Lillian Hellman

Lillian Hellman

Lillian Hellman was born in New Orleans on 20th June, 1905. After graduating from New York University she worked as a publisher's reader.

Hellman's first play, The Children's Hour (1934), which tells of the havoc caused by a schoolgirl's invention of a lesbian relationship, was an immediate success. Hellman held left-wing political views and was active in the campaign against the growth of fascism in Europe. She joined other literary figures such as Dashiell Hammett, Clifford Odets, Arthur Miller, John Dos Passos and Ernest Hemingway in supporting the Republicans during the Spanish Civil War.

In 1939 Hellman had her second major success with her play about a Southern family, the Hubbards.
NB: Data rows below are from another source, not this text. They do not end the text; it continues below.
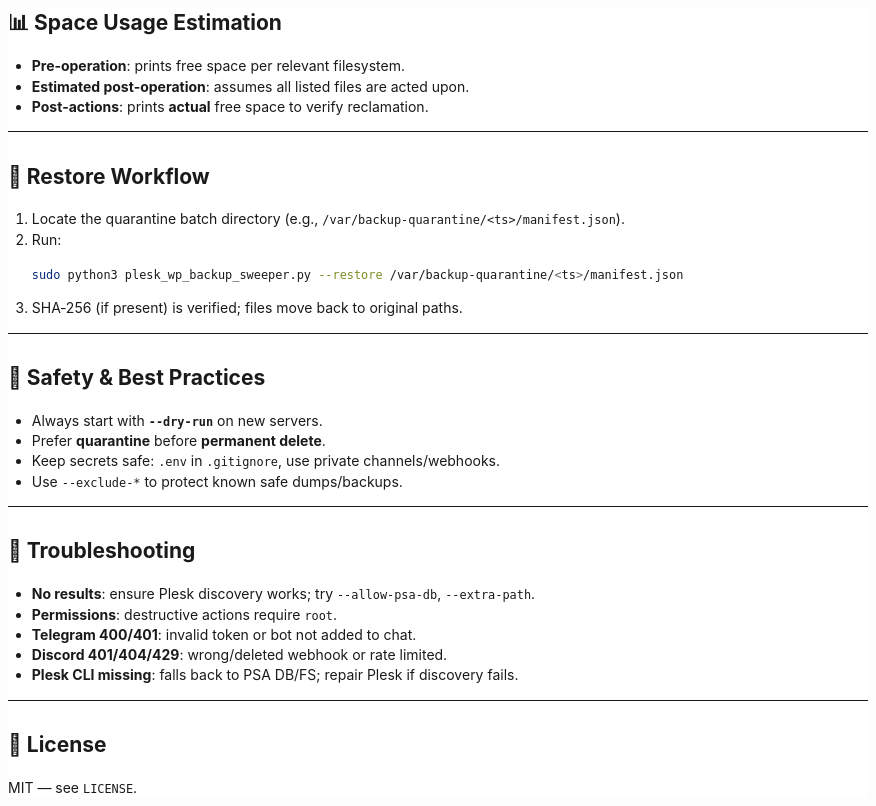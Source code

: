 
## 📊 Space Usage Estimation
- **Pre‑operation**: prints free space per relevant filesystem.
- **Estimated post‑operation**: assumes all listed files are acted upon.
- **Post‑actions**: prints **actual** free space to verify reclamation.

---

## 🧯 Restore Workflow
1. Locate the quarantine batch directory (e.g., `/var/backup-quarantine/<ts>/manifest.json`).
2. Run:
   ```bash
   sudo python3 plesk_wp_backup_sweeper.py --restore /var/backup-quarantine/<ts>/manifest.json
   ```
3. SHA‑256 (if present) is verified; files move back to original paths.

---

## 🔐 Safety & Best Practices
- Always start with **`--dry-run`** on new servers.
- Prefer **quarantine** before **permanent delete**.
- Keep secrets safe: `.env` in `.gitignore`, use private channels/webhooks.
- Use `--exclude-*` to protect known safe dumps/backups.

---

## 🧰 Troubleshooting
- **No results**: ensure Plesk discovery works; try `--allow-psa-db`, `--extra-path`.
- **Permissions**: destructive actions require `root`.
- **Telegram 400/401**: invalid token or bot not added to chat.
- **Discord 401/404/429**: wrong/deleted webhook or rate limited.
- **Plesk CLI missing**: falls back to PSA DB/FS; repair Plesk if discovery fails.

---

## 📜 License
MIT — see `LICENSE`.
The Little Foxes was followed by two anti-Nazi plays, Watch on the Rhine (1941) and The Searching Wind (1944). Her next play, Another Part of the Forest (1946) once again dealt with the Hubbard family.

The FBI began to investigate Lillian Hellman's political attitudes in 1943. J. Edgar Hoover wrote: "You are reminded that this subject has a national reputation through her writings in which she has opposed nazism and fascism. Under no circumstances should it be known that this bureau is conducting an investigation of her. It should be handled in a most discreet manner and under no circumstances should it be assigned to the local police or some other agency."

Lillian Hellman
Lillian Hellman

As a result of her well-known political views, in 1951 Hellman and her partner, Dashiell Hammett, were called to appear before the House of Un-American Activities Committee. Hellman agreed to talk about her own involvement with radical groups, but was unwilling to give names of her comrades and as a result was blacklisted.
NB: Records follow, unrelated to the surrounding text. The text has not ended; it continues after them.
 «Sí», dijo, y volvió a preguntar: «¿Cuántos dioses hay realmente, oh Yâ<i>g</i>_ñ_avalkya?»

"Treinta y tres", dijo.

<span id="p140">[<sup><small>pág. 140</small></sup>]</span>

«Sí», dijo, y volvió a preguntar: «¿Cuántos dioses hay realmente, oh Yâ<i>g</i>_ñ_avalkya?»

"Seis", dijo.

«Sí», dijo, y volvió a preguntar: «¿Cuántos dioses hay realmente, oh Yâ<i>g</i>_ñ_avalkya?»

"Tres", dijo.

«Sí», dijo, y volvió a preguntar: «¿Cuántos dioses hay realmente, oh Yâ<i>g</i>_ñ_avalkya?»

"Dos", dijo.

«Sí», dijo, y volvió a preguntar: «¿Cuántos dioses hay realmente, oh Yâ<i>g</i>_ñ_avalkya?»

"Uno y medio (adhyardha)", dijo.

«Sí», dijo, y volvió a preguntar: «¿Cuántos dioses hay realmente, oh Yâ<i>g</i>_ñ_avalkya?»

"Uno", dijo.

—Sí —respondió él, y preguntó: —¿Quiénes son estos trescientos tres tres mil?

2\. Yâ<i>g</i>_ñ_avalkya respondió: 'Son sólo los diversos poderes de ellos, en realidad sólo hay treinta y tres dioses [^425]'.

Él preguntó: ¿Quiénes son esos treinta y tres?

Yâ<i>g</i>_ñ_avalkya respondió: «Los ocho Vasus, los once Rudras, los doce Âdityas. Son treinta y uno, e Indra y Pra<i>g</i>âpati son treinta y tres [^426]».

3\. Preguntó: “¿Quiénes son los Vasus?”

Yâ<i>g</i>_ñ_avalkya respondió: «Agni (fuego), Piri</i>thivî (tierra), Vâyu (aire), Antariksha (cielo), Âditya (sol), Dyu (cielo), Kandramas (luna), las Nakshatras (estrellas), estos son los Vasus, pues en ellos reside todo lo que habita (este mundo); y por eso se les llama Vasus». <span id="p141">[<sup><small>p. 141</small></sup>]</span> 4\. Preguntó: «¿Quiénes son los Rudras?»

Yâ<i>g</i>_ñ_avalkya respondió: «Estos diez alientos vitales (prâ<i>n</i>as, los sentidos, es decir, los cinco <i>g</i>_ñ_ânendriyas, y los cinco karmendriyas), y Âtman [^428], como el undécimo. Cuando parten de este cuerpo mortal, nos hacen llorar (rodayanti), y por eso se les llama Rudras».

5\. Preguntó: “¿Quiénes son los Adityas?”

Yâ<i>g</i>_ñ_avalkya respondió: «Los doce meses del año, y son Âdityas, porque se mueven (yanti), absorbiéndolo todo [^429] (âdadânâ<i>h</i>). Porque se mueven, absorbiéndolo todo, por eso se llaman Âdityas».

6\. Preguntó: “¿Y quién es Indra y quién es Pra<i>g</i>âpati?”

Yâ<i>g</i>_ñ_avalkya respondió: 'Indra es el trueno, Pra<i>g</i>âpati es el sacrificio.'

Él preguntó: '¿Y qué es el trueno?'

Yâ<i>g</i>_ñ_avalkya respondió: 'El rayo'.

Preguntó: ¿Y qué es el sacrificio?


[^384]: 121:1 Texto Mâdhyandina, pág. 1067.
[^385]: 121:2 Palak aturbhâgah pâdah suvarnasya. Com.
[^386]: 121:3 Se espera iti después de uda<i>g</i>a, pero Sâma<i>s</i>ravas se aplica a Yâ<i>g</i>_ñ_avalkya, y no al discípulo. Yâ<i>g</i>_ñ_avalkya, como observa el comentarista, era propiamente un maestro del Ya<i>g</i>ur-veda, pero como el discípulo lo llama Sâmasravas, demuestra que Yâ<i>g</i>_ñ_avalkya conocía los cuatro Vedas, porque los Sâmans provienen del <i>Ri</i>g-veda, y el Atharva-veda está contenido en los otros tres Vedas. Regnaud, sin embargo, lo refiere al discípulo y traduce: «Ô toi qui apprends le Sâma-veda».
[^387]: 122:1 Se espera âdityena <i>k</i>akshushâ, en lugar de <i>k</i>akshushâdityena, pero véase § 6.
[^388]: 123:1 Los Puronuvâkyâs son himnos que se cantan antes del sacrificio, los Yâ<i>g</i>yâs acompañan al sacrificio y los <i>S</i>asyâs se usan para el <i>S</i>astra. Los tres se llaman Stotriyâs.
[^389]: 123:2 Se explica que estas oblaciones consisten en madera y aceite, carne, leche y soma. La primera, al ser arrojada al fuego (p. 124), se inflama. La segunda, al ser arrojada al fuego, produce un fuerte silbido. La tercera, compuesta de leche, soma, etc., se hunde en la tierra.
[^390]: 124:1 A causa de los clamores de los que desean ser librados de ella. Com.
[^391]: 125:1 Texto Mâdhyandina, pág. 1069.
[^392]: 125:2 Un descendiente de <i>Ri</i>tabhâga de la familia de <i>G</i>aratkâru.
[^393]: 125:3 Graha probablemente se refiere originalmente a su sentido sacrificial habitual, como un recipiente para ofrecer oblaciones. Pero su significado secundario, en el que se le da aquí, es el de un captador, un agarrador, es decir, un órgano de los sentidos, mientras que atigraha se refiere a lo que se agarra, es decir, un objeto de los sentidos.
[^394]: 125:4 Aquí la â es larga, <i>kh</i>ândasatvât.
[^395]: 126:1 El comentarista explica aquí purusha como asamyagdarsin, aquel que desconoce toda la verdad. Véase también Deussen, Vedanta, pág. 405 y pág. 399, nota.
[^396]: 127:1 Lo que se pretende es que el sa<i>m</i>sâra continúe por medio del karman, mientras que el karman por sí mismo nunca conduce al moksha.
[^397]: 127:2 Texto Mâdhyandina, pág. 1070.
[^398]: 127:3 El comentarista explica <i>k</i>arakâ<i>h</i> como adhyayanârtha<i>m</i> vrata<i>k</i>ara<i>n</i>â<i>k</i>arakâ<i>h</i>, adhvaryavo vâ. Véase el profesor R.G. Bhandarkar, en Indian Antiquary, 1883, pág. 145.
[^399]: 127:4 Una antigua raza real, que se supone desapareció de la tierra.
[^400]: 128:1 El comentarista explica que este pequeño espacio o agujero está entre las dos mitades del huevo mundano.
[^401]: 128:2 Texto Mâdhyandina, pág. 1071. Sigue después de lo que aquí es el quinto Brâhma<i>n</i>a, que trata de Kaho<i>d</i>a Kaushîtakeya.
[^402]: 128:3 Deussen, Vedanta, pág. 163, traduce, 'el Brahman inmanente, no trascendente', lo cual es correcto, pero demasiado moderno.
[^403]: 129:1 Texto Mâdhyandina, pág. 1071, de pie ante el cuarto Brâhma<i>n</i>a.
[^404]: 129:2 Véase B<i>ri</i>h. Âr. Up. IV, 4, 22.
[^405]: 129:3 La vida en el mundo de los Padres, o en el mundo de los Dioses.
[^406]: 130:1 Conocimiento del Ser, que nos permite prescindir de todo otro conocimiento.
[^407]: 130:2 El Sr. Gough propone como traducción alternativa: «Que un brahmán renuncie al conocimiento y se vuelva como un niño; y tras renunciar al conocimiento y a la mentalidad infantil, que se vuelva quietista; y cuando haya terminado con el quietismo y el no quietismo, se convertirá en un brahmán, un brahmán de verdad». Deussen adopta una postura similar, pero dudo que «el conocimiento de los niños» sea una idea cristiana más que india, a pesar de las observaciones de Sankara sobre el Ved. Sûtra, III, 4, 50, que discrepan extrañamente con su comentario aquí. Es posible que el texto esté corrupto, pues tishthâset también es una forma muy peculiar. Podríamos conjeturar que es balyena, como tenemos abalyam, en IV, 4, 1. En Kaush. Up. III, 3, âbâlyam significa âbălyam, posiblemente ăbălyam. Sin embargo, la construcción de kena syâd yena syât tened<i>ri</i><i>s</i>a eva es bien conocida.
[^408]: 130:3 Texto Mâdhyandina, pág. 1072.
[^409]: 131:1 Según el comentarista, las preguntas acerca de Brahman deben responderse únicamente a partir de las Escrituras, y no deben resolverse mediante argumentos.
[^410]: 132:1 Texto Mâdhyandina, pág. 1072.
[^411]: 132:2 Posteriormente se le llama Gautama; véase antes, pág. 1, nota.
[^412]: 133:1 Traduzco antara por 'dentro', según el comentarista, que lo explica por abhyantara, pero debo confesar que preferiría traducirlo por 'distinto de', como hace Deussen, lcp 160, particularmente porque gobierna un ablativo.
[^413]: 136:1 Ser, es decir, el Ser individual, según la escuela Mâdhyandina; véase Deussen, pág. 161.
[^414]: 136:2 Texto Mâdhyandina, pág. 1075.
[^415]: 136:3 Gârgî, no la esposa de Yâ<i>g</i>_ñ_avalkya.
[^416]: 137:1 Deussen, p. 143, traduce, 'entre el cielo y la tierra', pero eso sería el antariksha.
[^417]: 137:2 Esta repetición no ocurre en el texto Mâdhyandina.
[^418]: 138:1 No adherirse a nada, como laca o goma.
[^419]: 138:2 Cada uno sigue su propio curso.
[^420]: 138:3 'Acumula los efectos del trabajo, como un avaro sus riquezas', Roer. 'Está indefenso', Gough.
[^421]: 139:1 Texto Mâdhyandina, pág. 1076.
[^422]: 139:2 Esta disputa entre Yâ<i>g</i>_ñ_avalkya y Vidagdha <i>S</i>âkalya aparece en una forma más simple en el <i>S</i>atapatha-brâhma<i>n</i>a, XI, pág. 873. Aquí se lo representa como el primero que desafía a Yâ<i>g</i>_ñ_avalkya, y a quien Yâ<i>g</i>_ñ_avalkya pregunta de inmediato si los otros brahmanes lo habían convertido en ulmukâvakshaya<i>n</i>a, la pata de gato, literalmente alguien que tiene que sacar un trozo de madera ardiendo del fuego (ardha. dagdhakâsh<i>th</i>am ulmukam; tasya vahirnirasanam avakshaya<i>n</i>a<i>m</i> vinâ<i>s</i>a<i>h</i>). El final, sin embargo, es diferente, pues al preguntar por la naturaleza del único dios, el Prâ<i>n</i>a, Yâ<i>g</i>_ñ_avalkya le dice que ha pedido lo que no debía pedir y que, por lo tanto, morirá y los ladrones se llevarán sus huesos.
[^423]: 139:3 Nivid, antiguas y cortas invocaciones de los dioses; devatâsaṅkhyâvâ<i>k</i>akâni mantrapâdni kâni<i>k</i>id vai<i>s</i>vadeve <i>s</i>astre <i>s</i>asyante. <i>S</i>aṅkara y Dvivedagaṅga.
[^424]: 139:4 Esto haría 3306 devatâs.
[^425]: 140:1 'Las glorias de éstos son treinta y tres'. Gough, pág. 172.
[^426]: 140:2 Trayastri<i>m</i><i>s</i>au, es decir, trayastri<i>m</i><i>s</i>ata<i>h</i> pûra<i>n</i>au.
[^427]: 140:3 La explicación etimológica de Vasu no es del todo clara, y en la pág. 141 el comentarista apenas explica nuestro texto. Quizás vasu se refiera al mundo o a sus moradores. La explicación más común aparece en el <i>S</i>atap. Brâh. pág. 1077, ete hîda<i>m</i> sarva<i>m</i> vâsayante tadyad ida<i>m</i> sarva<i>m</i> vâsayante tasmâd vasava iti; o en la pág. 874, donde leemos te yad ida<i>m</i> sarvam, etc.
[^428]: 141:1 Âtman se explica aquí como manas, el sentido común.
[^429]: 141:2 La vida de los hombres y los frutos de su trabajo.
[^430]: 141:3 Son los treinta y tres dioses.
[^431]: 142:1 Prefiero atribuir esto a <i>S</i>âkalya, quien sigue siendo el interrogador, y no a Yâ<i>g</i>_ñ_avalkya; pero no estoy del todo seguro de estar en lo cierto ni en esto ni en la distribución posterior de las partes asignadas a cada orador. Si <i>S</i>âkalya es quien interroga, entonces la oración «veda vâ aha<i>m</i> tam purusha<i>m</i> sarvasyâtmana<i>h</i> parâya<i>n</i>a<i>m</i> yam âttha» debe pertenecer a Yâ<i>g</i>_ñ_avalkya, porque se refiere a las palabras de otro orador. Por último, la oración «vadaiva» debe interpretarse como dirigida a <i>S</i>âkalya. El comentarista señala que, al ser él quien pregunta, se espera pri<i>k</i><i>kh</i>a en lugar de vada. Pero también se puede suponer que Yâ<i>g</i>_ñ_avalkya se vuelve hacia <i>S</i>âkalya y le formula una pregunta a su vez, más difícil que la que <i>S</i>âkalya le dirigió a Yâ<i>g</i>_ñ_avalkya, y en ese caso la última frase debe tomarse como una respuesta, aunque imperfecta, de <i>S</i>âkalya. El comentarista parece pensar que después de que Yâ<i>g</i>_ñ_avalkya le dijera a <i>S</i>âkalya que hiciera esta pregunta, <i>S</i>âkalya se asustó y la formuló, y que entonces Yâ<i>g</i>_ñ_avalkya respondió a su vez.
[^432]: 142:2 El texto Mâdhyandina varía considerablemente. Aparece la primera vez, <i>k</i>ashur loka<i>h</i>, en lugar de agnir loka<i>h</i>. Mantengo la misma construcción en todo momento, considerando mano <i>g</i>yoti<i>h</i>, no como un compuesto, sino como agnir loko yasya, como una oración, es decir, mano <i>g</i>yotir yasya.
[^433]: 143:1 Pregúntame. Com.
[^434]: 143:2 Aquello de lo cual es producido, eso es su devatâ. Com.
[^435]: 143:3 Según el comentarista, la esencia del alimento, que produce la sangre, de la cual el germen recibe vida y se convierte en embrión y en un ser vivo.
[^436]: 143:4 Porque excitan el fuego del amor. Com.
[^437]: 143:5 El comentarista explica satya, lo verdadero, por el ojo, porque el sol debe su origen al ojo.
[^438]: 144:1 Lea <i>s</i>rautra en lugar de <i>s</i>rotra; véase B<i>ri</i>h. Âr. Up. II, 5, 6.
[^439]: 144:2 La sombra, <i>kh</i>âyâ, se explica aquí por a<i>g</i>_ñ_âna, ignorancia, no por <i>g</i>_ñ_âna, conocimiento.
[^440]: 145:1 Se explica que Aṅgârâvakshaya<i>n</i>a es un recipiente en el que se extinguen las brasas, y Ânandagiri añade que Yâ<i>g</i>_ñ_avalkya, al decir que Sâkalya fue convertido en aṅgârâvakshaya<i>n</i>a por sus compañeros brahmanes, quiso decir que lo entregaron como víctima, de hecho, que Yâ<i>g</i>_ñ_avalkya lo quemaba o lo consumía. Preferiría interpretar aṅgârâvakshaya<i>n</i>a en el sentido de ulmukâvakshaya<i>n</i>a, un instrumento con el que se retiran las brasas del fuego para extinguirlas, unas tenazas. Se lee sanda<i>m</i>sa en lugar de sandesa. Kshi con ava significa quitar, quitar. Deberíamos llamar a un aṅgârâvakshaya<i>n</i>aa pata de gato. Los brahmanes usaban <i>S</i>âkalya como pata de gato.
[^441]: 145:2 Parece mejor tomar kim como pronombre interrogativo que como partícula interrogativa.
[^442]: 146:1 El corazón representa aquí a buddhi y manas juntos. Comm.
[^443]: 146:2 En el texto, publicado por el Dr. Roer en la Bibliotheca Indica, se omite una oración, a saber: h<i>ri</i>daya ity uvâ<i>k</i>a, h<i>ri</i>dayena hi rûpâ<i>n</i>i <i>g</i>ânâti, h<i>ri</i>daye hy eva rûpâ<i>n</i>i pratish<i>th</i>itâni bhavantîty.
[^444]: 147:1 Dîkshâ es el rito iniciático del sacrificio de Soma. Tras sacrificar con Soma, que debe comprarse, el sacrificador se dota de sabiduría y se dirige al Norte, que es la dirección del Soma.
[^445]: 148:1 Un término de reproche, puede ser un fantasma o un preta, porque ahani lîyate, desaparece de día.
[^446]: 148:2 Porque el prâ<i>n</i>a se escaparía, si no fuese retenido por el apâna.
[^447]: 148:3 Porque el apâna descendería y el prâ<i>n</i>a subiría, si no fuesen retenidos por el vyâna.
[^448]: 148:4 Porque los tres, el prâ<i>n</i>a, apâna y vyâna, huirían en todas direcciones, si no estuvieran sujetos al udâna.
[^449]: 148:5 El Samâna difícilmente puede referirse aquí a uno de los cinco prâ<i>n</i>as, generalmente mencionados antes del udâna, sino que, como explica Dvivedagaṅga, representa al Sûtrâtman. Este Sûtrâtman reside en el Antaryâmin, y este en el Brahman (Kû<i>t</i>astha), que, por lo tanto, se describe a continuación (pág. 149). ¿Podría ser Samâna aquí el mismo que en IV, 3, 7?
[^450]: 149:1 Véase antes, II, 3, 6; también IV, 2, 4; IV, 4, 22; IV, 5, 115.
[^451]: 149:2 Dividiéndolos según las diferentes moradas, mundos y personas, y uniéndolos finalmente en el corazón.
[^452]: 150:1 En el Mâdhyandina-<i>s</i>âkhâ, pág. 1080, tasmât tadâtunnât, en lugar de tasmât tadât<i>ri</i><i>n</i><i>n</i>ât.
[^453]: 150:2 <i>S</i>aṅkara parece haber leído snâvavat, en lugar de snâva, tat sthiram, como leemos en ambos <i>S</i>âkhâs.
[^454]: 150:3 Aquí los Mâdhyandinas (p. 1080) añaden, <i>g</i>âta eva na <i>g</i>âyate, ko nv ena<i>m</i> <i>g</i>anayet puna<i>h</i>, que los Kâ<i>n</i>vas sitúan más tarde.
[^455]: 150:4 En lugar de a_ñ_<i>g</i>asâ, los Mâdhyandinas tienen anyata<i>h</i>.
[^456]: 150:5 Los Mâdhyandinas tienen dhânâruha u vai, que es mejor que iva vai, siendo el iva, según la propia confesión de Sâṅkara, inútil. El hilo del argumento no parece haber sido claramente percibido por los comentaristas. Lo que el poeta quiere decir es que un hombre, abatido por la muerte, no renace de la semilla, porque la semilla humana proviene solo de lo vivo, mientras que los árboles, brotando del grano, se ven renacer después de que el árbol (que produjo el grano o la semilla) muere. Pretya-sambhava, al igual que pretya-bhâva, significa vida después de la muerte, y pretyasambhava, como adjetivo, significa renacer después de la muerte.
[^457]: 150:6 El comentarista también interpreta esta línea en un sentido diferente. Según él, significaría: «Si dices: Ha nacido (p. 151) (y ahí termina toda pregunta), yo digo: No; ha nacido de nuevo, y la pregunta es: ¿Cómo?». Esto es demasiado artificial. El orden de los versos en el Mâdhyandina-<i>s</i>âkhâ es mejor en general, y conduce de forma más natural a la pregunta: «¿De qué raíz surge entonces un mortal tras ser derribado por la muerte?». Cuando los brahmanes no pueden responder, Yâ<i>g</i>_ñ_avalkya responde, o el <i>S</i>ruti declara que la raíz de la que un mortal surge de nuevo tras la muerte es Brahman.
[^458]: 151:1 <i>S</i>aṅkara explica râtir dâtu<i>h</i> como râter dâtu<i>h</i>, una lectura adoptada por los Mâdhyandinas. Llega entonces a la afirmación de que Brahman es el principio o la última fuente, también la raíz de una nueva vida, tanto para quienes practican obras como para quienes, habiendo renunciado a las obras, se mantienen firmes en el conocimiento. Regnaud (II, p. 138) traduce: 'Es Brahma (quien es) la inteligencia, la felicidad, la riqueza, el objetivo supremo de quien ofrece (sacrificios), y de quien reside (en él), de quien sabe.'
"To hurt innocent people whom I knew many years ago in order to save myself is, to me, inhuman and indecent and dishonorable. I cannot and will not cut my conscience to fit this year's fashions, even though I long ago came to the conclusion that I was not a political person and could have no comfortable place in any political group." Hammett, as well as being blacklisted, was sent to prison for six months.

Hellman wrote two more plays, Autumn Gardens (1951) and Toys in the Attic (1960), and three volumes of autobiography, An Unfinished Woman (1969), Pentimento (1973) and Scoundrel Time (1976).
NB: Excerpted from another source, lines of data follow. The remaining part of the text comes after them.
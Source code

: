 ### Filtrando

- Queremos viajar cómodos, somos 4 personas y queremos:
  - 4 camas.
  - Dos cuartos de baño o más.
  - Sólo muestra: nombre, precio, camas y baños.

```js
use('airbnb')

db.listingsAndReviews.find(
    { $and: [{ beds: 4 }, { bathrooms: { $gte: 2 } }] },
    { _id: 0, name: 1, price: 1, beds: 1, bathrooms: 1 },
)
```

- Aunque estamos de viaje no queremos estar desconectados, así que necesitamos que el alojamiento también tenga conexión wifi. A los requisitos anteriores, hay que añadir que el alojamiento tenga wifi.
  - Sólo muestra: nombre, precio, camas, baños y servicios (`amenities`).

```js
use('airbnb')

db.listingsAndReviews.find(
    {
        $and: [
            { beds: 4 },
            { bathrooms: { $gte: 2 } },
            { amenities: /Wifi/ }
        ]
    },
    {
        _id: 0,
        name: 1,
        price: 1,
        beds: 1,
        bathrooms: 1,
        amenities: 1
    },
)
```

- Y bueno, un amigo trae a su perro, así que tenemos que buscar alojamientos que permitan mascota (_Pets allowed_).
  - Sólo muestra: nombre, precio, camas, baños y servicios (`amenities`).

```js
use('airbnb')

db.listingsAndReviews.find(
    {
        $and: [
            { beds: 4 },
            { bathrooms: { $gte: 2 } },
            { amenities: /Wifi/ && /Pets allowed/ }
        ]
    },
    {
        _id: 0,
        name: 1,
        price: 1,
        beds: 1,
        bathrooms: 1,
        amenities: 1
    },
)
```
Lillian Hellman died at Martha's Vineyard, on 30th June, 1984.

Primary Sources

(1) J. Edgar Hoover, letter concerning a proposed FBI investigation into Lillian Hellman's political activities (20th October, 1943)

You are reminded that this subject has a national reputation through her writings in which she has opposed nazism and fascism. Under no circumstances should it be known that this bureau is conducting an investigation of her. It should be handled in a most discreet manner and under no circumstances should it be assigned to the local police or some other agency.

(2) When Lillian Hellman appeared before the House Committee on Un-American Activities in 1951 she willing to talk about her own political past but refused to testify against others.

To hurt innocent people whom I knew many years ago in order to save myself is, to me, inhuman and indecent and dishonorable. I cannot and will not cut my conscience to fit this year's fashions, even though I long ago came to the conclusion that I was not a political person and could have no comfortable place in any political group.

(3) William Wright, New York Times (3rd December, 1996)

When in 1934 the success of her first play, The Children's Hour, brought celebrity at the age of 28, she immediately put her fame to work for leftist causes and remained, throughout her life, a bellicose figure in the nation's political arena. This commitment culminated in her courageous defiance of the House Committee on Un-American Activities in 1952. As a dramatist, author, screenwriter and activist, Hellman was a commanding presence in America's cultural life for half a century.

Most women as plain as Hellman would have slunk off into a comfortable marriage or sublimated their amorous side altogether. But she defied her facial bad luck as resolutely as she defied the House committee. She had a celebrated and glamorous affair with Dashiell Hammett - and affairs as well with other handsome and distinguished men like the publisher Ralph Ingersoll and the diplomat John Melby. And this was a field from which she never retired. According to people present, she discreetly propositioned a male guest at a dinner the night before she died of cardiac arrest at age 79.